* WHAT TO WORK ON: A precise copy of the data is required, with every picture left out.

* EXERCISE INPUTS:
((

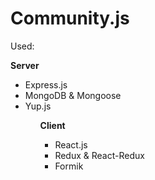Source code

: <h1>Community.js</h1>

Used:

<b>Server</b>
<ul>
  <li>Express.js</li>
  <li>MongoDB & Mongoose</li>
  <li>Yup.js</li>
<ul>

<b>Client</b>
<ul>
  <li>React.js</li>
  <li>Redux & React-Redux</li>
  <li>Formik</li>
</ul>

))

* YOUR RESPONSE:
Source code

: <h1>Community.js</h1>

Used:

<b>Server</b>
<ul>
  <li>Express.js</li>
  <li>MongoDB & Mongoose</li>
  <li>Yup.js</li>
<ul>

<b>Client</b>
<ul>
  <li>React.js</li>
  <li>Redux & React-Redux</li>
  <li>Formik</li>
</ul>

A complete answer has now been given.